Beijing —  China’s banking regulator imposed new restrictions on banks and financial institutions working with online microlenders including those led by Jack Ma’s Ant Group, dealing further blows to one of the fastest-growing business segments for financial-technology behemoths.

Banks must cap overall joint lending with internet platforms or other partners at no more than 50% of their outstanding loans, the China Banking and Insurance Regulatory Commission (CBIRC) said in a statement on Saturday. Co-lending with one platform should not exceed 25% of the bank’s tier-1 net capital, the CBRIC said.

The new restrictions add to draft rules issued on the booming sector late in 2020, which heralded a sudden shift in the regulatory stance on fintech, scuttling Ant’s $35bn share sale just days before it was due to go public in Shanghai and Hong Kong.

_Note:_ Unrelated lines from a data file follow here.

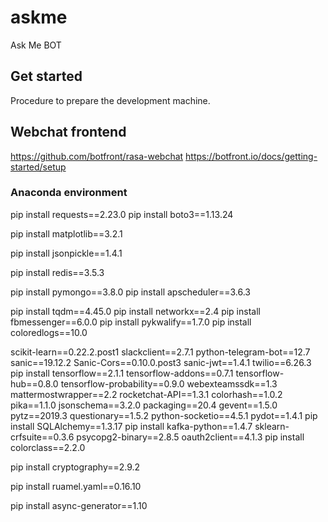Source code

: # askme
Ask Me BOT

## Get started
Procedure to prepare the development machine.

## Webchat frontend
https://github.com/botfront/rasa-webchat
https://botfront.io/docs/getting-started/setup

### Anaconda environment
pip install requests==2.23.0
pip install boto3==1.13.24

pip install matplotlib==3.2.1

pip install jsonpickle==1.4.1

pip install redis==3.5.3

pip install pymongo==3.8.0
pip install apscheduler==3.6.3

pip install tqdm==4.45.0
pip install networkx==2.4
pip install fbmessenger==6.0.0
pip install pykwalify==1.7.0
pip install coloredlogs==10.0

scikit-learn==0.22.2.post1
slackclient==2.7.1
python-telegram-bot==12.7
sanic==19.12.2
Sanic-Cors==0.10.0.post3
sanic-jwt==1.4.1
twilio==6.26.3
pip install tensorflow==2.1.1
tensorflow-addons==0.7.1
tensorflow-hub==0.8.0
tensorflow-probability==0.9.0
webexteamssdk==1.3
mattermostwrapper==2.2
rocketchat-API==1.3.1
colorhash==1.0.2
pika==1.1.0
jsonschema==3.2.0
packaging==20.4
gevent==1.5.0
pytz==2019.3
questionary==1.5.2
python-socketio==4.5.1
pydot==1.4.1
pip install SQLAlchemy==1.3.17
pip install kafka-python==1.4.7
sklearn-crfsuite==0.3.6
psycopg2-binary==2.8.5
oauth2client==4.1.3
pip install colorclass==2.2.0

pip install cryptography==2.9.2

pip install ruamel.yaml==0.16.10

pip install async-generator==1.10
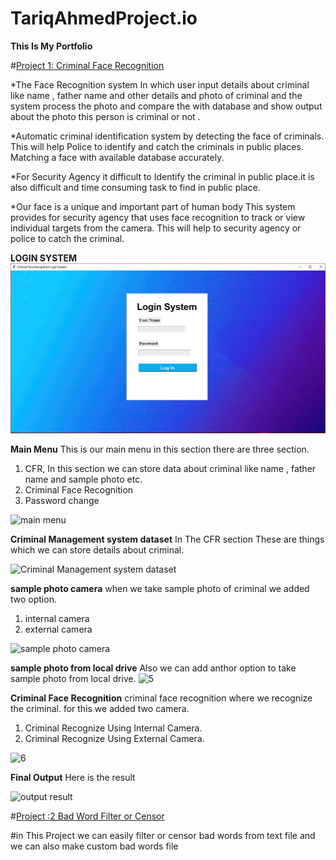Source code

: # TariqAhmedProject.io
**This Is My Portfolio**

#[Project 1: Criminal Face Recognition](https://github.com/tariqahmedproject/Criminal-Face-Recognition)

*The Face Recognition system In which user input details about criminal like name , father name and other details and photo of criminal and the system process the photo and compare the with database and show output about the photo this person is criminal or not .

*Automatic criminal identification system  by  detecting  the  face  of  criminals. This will help Police to identify and catch the criminals in public places. Matching a face with available database accurately.

*For Security Agency it difficult to Identify the criminal in public place.it is also difficult and time consuming task to find in public place. 

*Our face is a unique and important part of human body This system provides for security agency that uses face recognition to track or view individual targets from the camera. This will help to security agency or police to catch the criminal.

**LOGIN SYSTEM** 
![Login System](https://github.com/tariqahmedproject/TariqAhmedProject.io/blob/main/images/1.JPG)


**Main Menu**
This is our main menu in this section there are three section.
1) CFR, In this section we can store data about criminal like name , father name and sample photo etc.
2) Criminal Face Recognition
3) Password change

![main menu](https://user-images.githubusercontent.com/104884506/195243230-1bb89513-28a5-4075-bac7-bfbd8551c4cd.JPG)


**Criminal Management system dataset**
In The CFR section These are things which we can store details about criminal.

![Criminal Management system dataset](https://user-images.githubusercontent.com/104884506/195240745-a74d17b3-a044-41f5-9a64-162ffb80a4d7.JPG)

**sample photo camera**
when we take sample photo of criminal we added two option.
1) internal camera 
2) external camera 

![sample photo camera](https://user-images.githubusercontent.com/104884506/195240901-902fb386-4948-43f7-8a6b-85929d4e702e.JPG)

**sample photo from local drive**
Also we can add anthor option to take sample photo from local drive.
![5](https://user-images.githubusercontent.com/104884506/195241358-84416916-0e76-4513-bced-7f18a834e9fb.JPG)

**Criminal Face Recognition**
 criminal face recognition where we recognize the criminal. for this we added two camera.
 
 1) Criminal Recognize Using Internal Camera.
 2) Criminal Recognize Using External  Camera.
 
 ![6](https://user-images.githubusercontent.com/104884506/195241557-f081a232-1f86-4aa3-b2bb-7dfd5dc8abee.JPG)

**Final Output**
Here is the result


![output result](https://user-images.githubusercontent.com/104884506/195243333-4b0e89b6-354a-4160-9b34-3f758a517fc7.jpeg)


#[Project :2 Bad Word Filter or Censor](https://github.com/tariqahmedproject/Filter_Bad_words)

#in This Project we can easily filter or censor bad words from text file and we can also make custom bad words file  





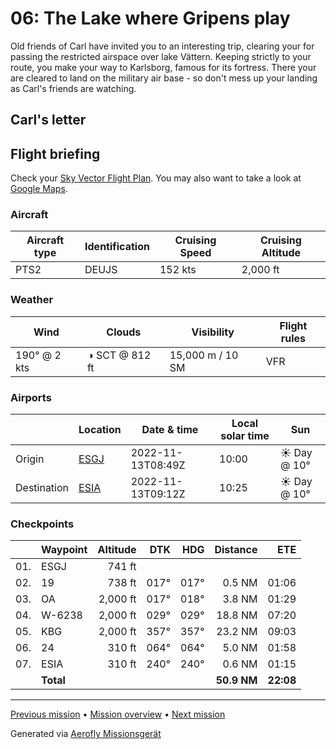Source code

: 06: The Lake where Gripens play
==================

Old friends of Carl have invited you to an interesting trip, clearing your for passing the restricted airspace over lake Vättern. Keeping strictly to your route, you make your way to Karlsborg, famous for its fortress. There your are cleared to land on the military air base - so don't mess up your landing as Carl's friends are watching.

Carl's letter
-------------

>

Flight briefing
---------------

Check your [Sky Vector Flight Plan](https://skyvector.com/?ll=57.751506218186606,14.069129324503768&chart=301&zoom=3&fpl=N0152A050%20ESGJ%205750N01407E%205806N01424E%205829N01423E%20ESIA). You may also want to take a look at [Google Maps](https://www.google.com/maps/@?api=1&map_action=map&center=57.751506218186606,14.069129324503768&zoom=12&basemap=terrain).

### Aircraft

| Aircraft type | Identification | Cruising Speed | Cruising Altitude |
|---------------|----------------|----------------|-------------------|
| PTS2 | DEUJS | 152 kts | 2,000 ft |

### Weather

| Wind | Clouds | Visibility | Flight rules |
|------|--------|------------|--------------|
| 190° @ 2 kts | ◑ SCT @ 812 ft | 15,000 m / 10 SM | VFR |

### Airports

|             | Location | Date & time | Local solar time | Sun |
|-------------|----------|-------------|------------------|-----|
| Origin      | [ESGJ](https://skyvector.com/airport/ESGJ) | 2022-11-13T08:49Z | 10:00 | ☀ Day @ 10° |
| Destination | [ESIA](https://skyvector.com/airport/ESIA) | 2022-11-13T09:12Z | 10:25 | ☀ Day @ 10° |

### Checkpoints

|     | Waypoint  | Altitude  | DTK  | HDG  | Distance |   ETE |
|:---:|-----------|----------:|-----:|-----:|---------:|------:|
| 01. | ESGJ      |    741 ft |      |      |          |       |
| 02. | 19        |    738 ft | 017° | 017° |   0.5 NM | 01:06 |
| 03. | OA        |  2,000 ft | 017° | 018° |   3.8 NM | 01:29 |
| 04. | W-6238    |  2,000 ft | 029° | 029° |  18.8 NM | 07:20 |
| 05. | KBG       |  2,000 ft | 357° | 357° |  23.2 NM | 09:03 |
| 06. | 24        |    310 ft | 064° | 064° |   5.0 NM | 01:58 |
| 07. | ESIA      |    310 ft | 240° | 240° |   0.6 NM | 01:15 |
|     | **Total** |           |      |      | **50.9 NM** | **22:08** |

----

[Previous mission](./05_the_swedish_hinterlands.md) • [Mission overview](./README.md) • [Next mission](./07_carls_toyland.md)

Generated via [Aerofly Missionsgerät](https://github.com/fboes/aerofly-missions)

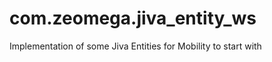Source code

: com.zeomega.jiva_entity_ws
==========================

Implementation of some Jiva Entities for Mobility to start with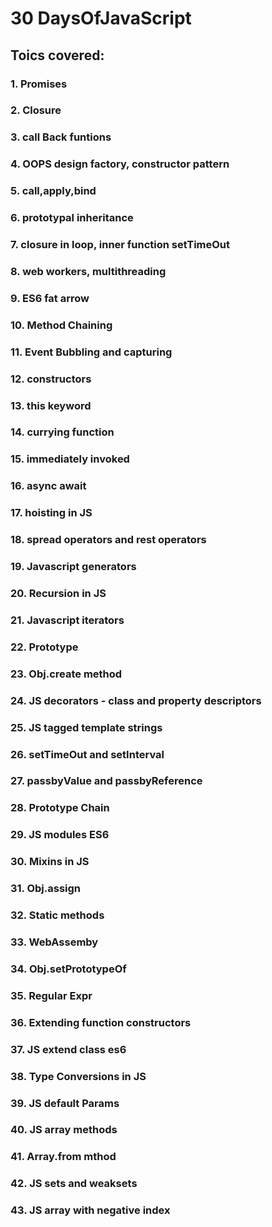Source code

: # 30 DaysOfJavaScript

## Toics covered: 

### 1. Promises
### 2. Closure
### 3. call Back funtions
### 4. OOPS design factory, constructor pattern
### 5. call,apply,bind
### 6. prototypal inheritance
### 7. closure in loop, inner function setTimeOut
### 8. web workers, multithreading
### 9. ES6 fat arrow
### 10. Method Chaining
### 11. Event Bubbling and capturing
### 12. constructors
### 13. this keyword
### 14. currying function
### 15. immediately invoked
### 16. async await
### 17. hoisting in JS
### 18. spread operators and rest operators
### 19. Javascript generators
### 20. Recursion in JS
### 21. Javascript iterators
### 22. Prototype
### 23. Obj.create method
### 24. JS decorators - class and property descriptors
### 25. JS tagged template strings
### 26. setTimeOut and setInterval
### 27. passbyValue and passbyReference
### 28. Prototype Chain
### 29. JS modules ES6
### 30. Mixins in JS
### 31. Obj.assign
### 32. Static methods
### 33. WebAssemby
### 34. Obj.setPrototypeOf
### 35. Regular Expr
### 36. Extending function constructors
### 37. JS extend class es6
### 38. Type Conversions in JS
### 39. JS default Params
### 40. JS array methods
### 41. Array.from mthod
### 42. JS sets and weaksets
### 43. JS array with negative index

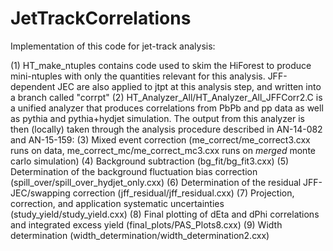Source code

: # JetTrackCorrelations

Implementation of this code for jet-track analysis:

(1) HT_make_ntuples contains code used to skim the HiForest to produce mini-ntuples with only the quantities relevant for this analysis.  JFF-dependent JEC are also applied to jtpt at this analysis step, and written into a branch called "corrpt"
(2) HT_Analyzer_All/HT_Analyzer_All_JFFCorr2.C is a unified analyzer that produces correlations from PbPb and pp data as well as pythia and pythia+hydjet simulation.
The output from this analyzer is then (locally) taken through the analysis procedure described in AN-14-082 and AN-15-159:
(3) Mixed event correction (me_correct/me_correct3.cxx runs on data, me_correct_mc/me_correct_mc3.cxx runs on *merged* monte carlo simulation)
(4) Background subtraction (bg_fit/bg_fit3.cxx)
(5) Determination of the background fluctuation bias correction (spill_over/spill_over_hydjet_only.cxx)
(6) Determination of the residual JFF-JEC/swapping correction (jff_residual/jff_residual.cxx)
(7) Projection, correction, and application systematic uncertainties (study_yield/study_yield.cxx)
(8) Final plotting of dEta and dPhi correlations and integrated excess yield (final_plots/PAS_Plots8.cxx)
(9) Width determination (width_determination/width_determination2.cxx)
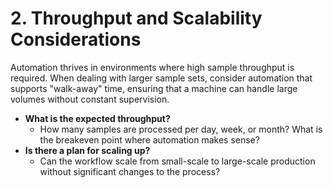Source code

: # 2. Throughput and Scalability Considerations

Automation thrives in environments where high sample throughput is required. When dealing with larger sample sets, consider automation that supports "walk-away" time, ensuring that a machine can handle large volumes without constant supervision.

* **What is the expected throughput?**
  * How many samples are processed per day, week, or month? What is the breakeven point where automation makes sense?
* **Is there a plan for scaling up?**
  * Can the workflow scale from small-scale to large-scale production without significant changes to the process?
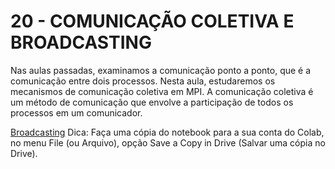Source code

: # 20 - COMUNICAÇÃO COLETIVA E BROADCASTING

Nas aulas passadas, examinamos a comunicação ponto a ponto, que é a comunicação entre dois processos. Nesta aula, estudaremos os mecanismos de comunicação coletiva em MPI. A comunicação coletiva é um método de comunicação que envolve a participação de todos os processos em um comunicador.

[Broadcasting](https://colab.research.google.com/drive/1MCI-7-c5wiUtTbE_n_M-Jnal4S0PP3qO?usp=sharing) Dica: Faça uma cópia do notebook para a sua conta do Colab, no menu File (ou Arquivo), opção Save a Copy in Drive (Salvar uma cópia no Drive). 
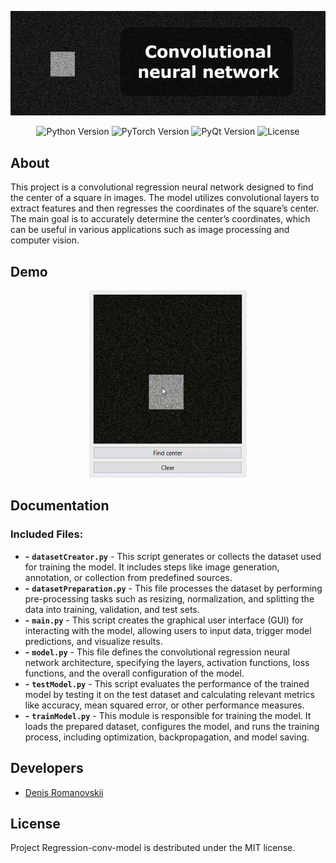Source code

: <p align="center">
      <img src="https://github.com/denisromanovskii/Regression-conv-model/blob/main/conv_back.png" width="726">
</p>

<p align="center">
   <img src="https://img.shields.io/badge/Language-Python_3.12-blue" alt="Python Version">
   <img src="https://img.shields.io/badge/Library-PyTorch_2.6.0-orange" alt="PyTorch Version">
   <img src="https://img.shields.io/badge/GUI-PyQt6-red" alt="PyQt Version">
   <img src="https://img.shields.io/badge/License-MIT-green" alt="License">
</p>

## About

This project is a convolutional regression neural network designed to find the center of a square in images. The model utilizes convolutional layers to extract features and then regresses the coordinates of the square’s center. The main goal is to accurately determine the center’s coordinates, which can be useful in various applications such as image processing and computer vision.

## Demo

<p align="center">
      <img src="https://github.com/denisromanovskii/Regression-conv-model/blob/main/conv_demo.gif" alt="demo gif" height="300px">
</p>

## Documentation

### Included Files:

- **-** **`datasetCreator.py`** - This script generates or collects the dataset used for training the model. It includes steps like image generation, annotation, or collection from predefined sources.
- **-** **`datasetPreparation.py`** - This file processes the dataset by performing pre-processing tasks such as resizing, normalization, and splitting the data into training, validation, and test sets.
- **-** **`main.py`** - This script creates the graphical user interface (GUI) for interacting with the model, allowing users to input data, trigger model predictions, and visualize results.
- **-** **`model.py`** - This file defines the convolutional regression neural network architecture, specifying the layers, activation functions, loss functions, and the overall configuration of the model.
- **-** **`testModel.py`** - This script evaluates the performance of the trained model by testing it on the test dataset and calculating relevant metrics like accuracy, mean squared error, or other performance measures.
- **-** **`trainModel.py`** - This module is responsible for training the model. It loads the prepared dataset, configures the model, and runs the training process, including optimization, backpropagation, and model saving.

## Developers

- [Denis Romanovskii](https://github.com/denisromanovskii)

## License
Project Regression-conv-model is destributed under the MIT license.
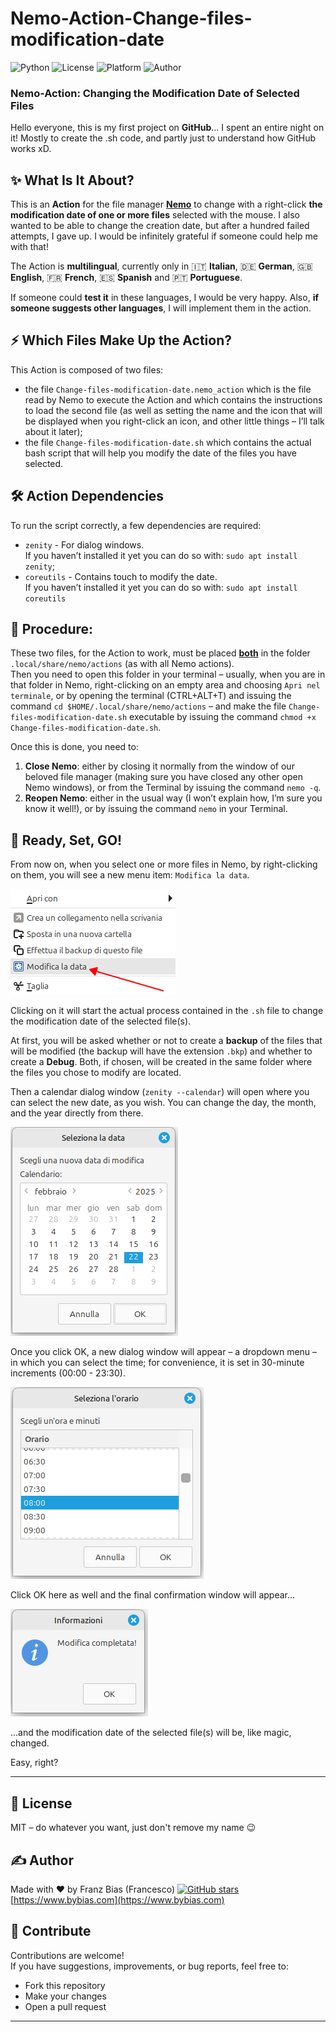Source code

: # Nemo-Action-Change-files-modification-date

![Python](https://img.shields.io/badge/python-3.10%2B-blue)
![License](https://img.shields.io/badge/license-MIT-green)
![Platform](https://img.shields.io/badge/platform-Linux%20%7C%20Mint-informational)
![Author](https://img.shields.io/badge/made%20with-%E2%9D%A4%EF%B8%8F%20by%20FranzBias-blueviolet)

### Nemo-Action: Changing the Modification Date of Selected Files

Hello everyone, this is my first project on **GitHub**... I spent an entire night on it! Mostly to create the .sh code, and partly just to understand how GitHub works xD.

## ✨ What Is It About?

This is an **Action** for the file manager **[Nemo](https://https://github.com/linuxmint/nemo)** to change with a right-click **the modification date of one or more files** selected with the mouse. I also wanted to be able to change the creation date, but after a hundred failed attempts, I gave up. I would be infinitely grateful if someone could help me with that!

The Action is **multilingual**, currently only in 🇮🇹 **Italian**, 🇩🇪 **German**, 🇬🇧 **English**, 🇫🇷 **French**, 🇪🇸 **Spanish** and 🇵🇹 **Portuguese**.

If someone could **test it** in these languages, I would be very happy. Also, **if someone suggests other languages**, I will implement them in the action.

## ⚡️ Which Files Make Up the Action?

This Action is composed of two files:

* the file `Change-files-modification-date.nemo_action` which is the file read by Nemo to execute the Action and which contains the instructions to load the second file (as well as setting the name and the icon that will be displayed when you right-click an icon, and other little things – I’ll talk about it later);
* the file `Change-files-modification-date.sh` which contains the actual bash script that will help you modify the date of the files you have selected.

## 🛠️ Action Dependencies

To run the script correctly, a few dependencies are required:

* `zenity` - For dialog windows.  
  If you haven’t installed it yet you can do so with: `sudo apt install zenity`;
* `coreutils` - Contains touch to modify the date.  
  If you haven’t installed it yet you can do so with: `sudo apt install coreutils`

## 🧪 Procedure:

These two files, for the Action to work, must be placed **<ins>both</ins>** in the folder `.local/share/nemo/actions` (as with all Nemo actions).  
Then you need to open this folder in your terminal – usually, when you are in that folder in Nemo, right-clicking on an empty area and choosing `Apri nel terminale`, or by opening the terminal (CTRL+ALT+T) and issuing the command `cd $HOME/.local/share/nemo/actions` – and make the file `Change-files-modification-date.sh` executable by issuing the command `chmod +x Change-files-modification-date.sh`.

Once this is done, you need to:

1. **Close Nemo**: either by closing it normally from the window of our beloved file manager (making sure you have closed any other open Nemo windows), or from the Terminal by issuing the command `nemo -q`.
2. **Reopen Nemo**: either in the usual way (I won’t explain how, I’m sure you know it well!), or by issuing the command `nemo` in your Terminal.

## 🚀 Ready, Set, GO!

From now on, when you select one or more files in Nemo, by right-clicking on them, you will see a new menu item: `Modifica la data`.

![](assets/Menu.png)

Clicking on it will start the actual process contained in the `.sh` file to change the modification date of the selected file(s).

At first, you will be asked whether or not to create a **backup** of the files that will be modified (the backup will have the extension `.bkp`) and whether to create a **Debug**. Both, if chosen, will be created in the same folder where the files you chose to modify are located.

Then a calendar dialog window (`zenity --calendar`) will open where you can select the new date, as you wish. You can change the day, the month, and the year directly from there.

![](assets/Calendario.png)

Once you click OK, a new dialog window will appear – a dropdown menu – in which you can select the time; for convenience, it is set in 30-minute increments (00:00 - 23:30).

![](assets/Orario.png)

Click OK here as well and the final confirmation window will appear...

![](assets/Completato.png)

...and the modification date of the selected file(s) will be, like magic, changed.

Easy, right?

---

## 📄 License

MIT – do whatever you want, just don't remove my name 😉

## ✍️ Author

Made with ❤️ by Franz Bias (Francesco)  [![GitHub stars](https://img.shields.io/github/stars/FranzBias/Nemo-Action-Change-files-modification-date?style=social)](https://github.com/FranzBias/Nemo-Action-Change-files-modification-date/stargazers)<BR>
[https://www.bybias.com](https://www.bybias.com)

## 🤝 Contribute

Contributions are welcome!  
If you have suggestions, improvements, or bug reports, feel free to:

- Fork this repository
- Make your changes
- Open a pull request

---
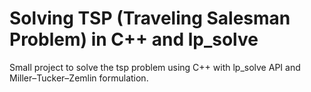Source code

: # Solving TSP (Traveling Salesman Problem) in C++ and lp_solve

Small project to solve the tsp problem using C++ with lp_solve API and Miller–Tucker–Zemlin formulation.
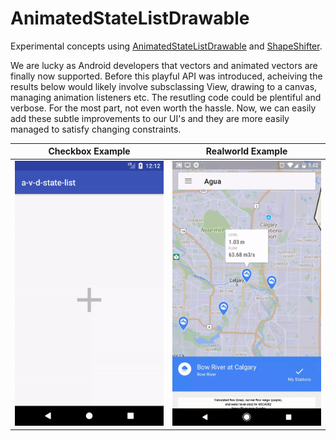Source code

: # AnimatedStateListDrawable

Experimental concepts using [AnimatedStateListDrawable](https://developer.android.com/reference/android/graphics/drawable/AnimatedStateListDrawable.html) and [ShapeShifter](https://github.com/alexjlockwood/ShapeShifter).

We are lucky as Android developers that vectors and animated vectors are finally now supported. Before this playful API was introduced, acheiving the results below would likely involve subsclassing View, drawing to a canvas, managing animation listeners etc. The resutling code could be plentiful and verbose. For the most part, not even worth the hassle. Now, we can easily add these subtle improvements to our UI's and they are more easily managed to satisfy changing constraints.

Checkbox Example | Realworld Example
------------ | -------------
<img src="https://raw.githubusercontent.com/fish-4-fun/animated-statelist-drawable/master/external-assets/x_2_checkmark.gif" width="320"> | <img src="https://raw.githubusercontent.com/fish-4-fun/animated-statelist-drawable/master/external-assets/realworld-subtle-touch.gif" width="320">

The move upended one of China’s biggest business success stories and was followed by crackdowns on technology juggernauts in everything from e-commerce to credit-scoring and payments.

The CBIRC said on Saturday that from January 1 2022, a platform will be required to provide at least 30% of the funding itself in any single joint loan with a bank.

The regulation is expected to further cripple growth at Ant, whose Jiebei and Huabei units had facilitated 1.7-trillion yuan ($263b) in consumer loans to 500-million people as of June 30, with only about 2% being kept on the parent’s balance sheet. Concerns that it will need to raise capital to plug the shortfall and seek national licences have prompted analysts at Morningstar and others firms to slash estimates on Ant’s valuation by half from $280bn before its scrapped listing.

Further requirements in Saturday’s announcement:

  • A local bank cannot extend online loans outside its home base;
  • CBIRC and its local branches may propose tougher requirements on the amount and share in co-lending arrangements; and
  • Latest rules will also apply to foreign banks, trust firms, consumer finance companies and auto finance businesses

Ant and at least a dozen banks have been paring back their years-long co-operation on consumer-lending platforms in recent months, people familiar with the matter said in February. That has taken place in parallel with Ant’s discussions with Chinese authorities on a restructuring plan. Bloomberg reported earlier that Ant has agreed to become a financial holding company, making it subject to capital requirements similar to those for banks.